- ABOUT THIS EXERCISE:
Take every line containing "requirements" out of the records.

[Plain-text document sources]
[Start of section]

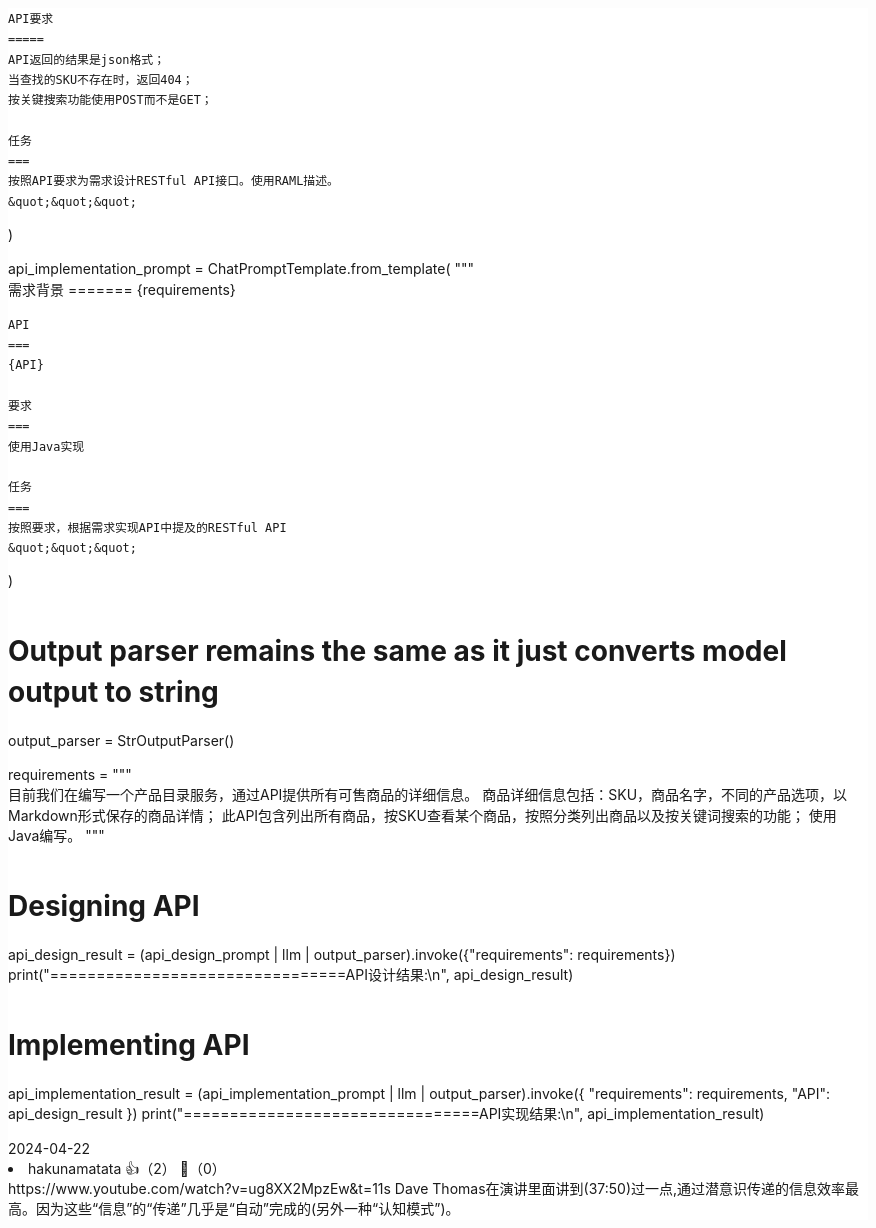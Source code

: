     API要求
    =====
    API返回的结果是json格式；
    当查找的SKU不存在时，返回404；
    按关键搜索功能使用POST而不是GET；
    
    任务
    ===
    按照API要求为需求设计RESTful API接口。使用RAML描述。
    &quot;&quot;&quot;
)

api_implementation_prompt = ChatPromptTemplate.from_template(
    &quot;&quot;&quot;\
    需求背景
    =======
    {requirements}
    
    API
    ===
    {API}
    
    要求
    ===
    使用Java实现
    
    任务
    ===
    按照要求，根据需求实现API中提及的RESTful API
    &quot;&quot;&quot;
)

# Output parser remains the same as it just converts model output to string
output_parser = StrOutputParser()

requirements = &quot;&quot;&quot;\
目前我们在编写一个产品目录服务，通过API提供所有可售商品的详细信息。
商品详细信息包括：SKU，商品名字，不同的产品选项，以Markdown形式保存的商品详情；
此API包含列出所有商品，按SKU查看某个商品，按照分类列出商品以及按关键词搜索的功能；
使用Java编写。
&quot;&quot;&quot;

# Designing API
api_design_result = (api_design_prompt | llm | output_parser).invoke({&quot;requirements&quot;: requirements})
print(&quot;================================API设计结果:\n&quot;, api_design_result)

# Implementing API
api_implementation_result = (api_implementation_prompt | llm | output_parser).invoke({
    &quot;requirements&quot;: requirements,
    &quot;API&quot;: api_design_result
})
print(&quot;================================API实现结果:\n&quot;, api_implementation_result)
</div>2024-04-22</li><br/><li><span>hakunamatata</span> 👍（2） 💬（0）<div>https:&#47;&#47;www.youtube.com&#47;watch?v=ug8XX2MpzEw&amp;t=11s
Dave Thomas在演讲里面讲到(37:50)过一点,通过潜意识传递的信息效率最高。因为这些“信息”的“传递”几乎是“自动”完成的(另外一种“认知模式”)。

[End of section]

- SOLUTION TO THE EXERCISE:
    {requirements}
requirements = &quot;&quot;&quot;\
api_design_result = (api_design_prompt | llm | output_parser).invoke({&quot;requirements&quot;: requirements})
    &quot;requirements&quot;: requirements,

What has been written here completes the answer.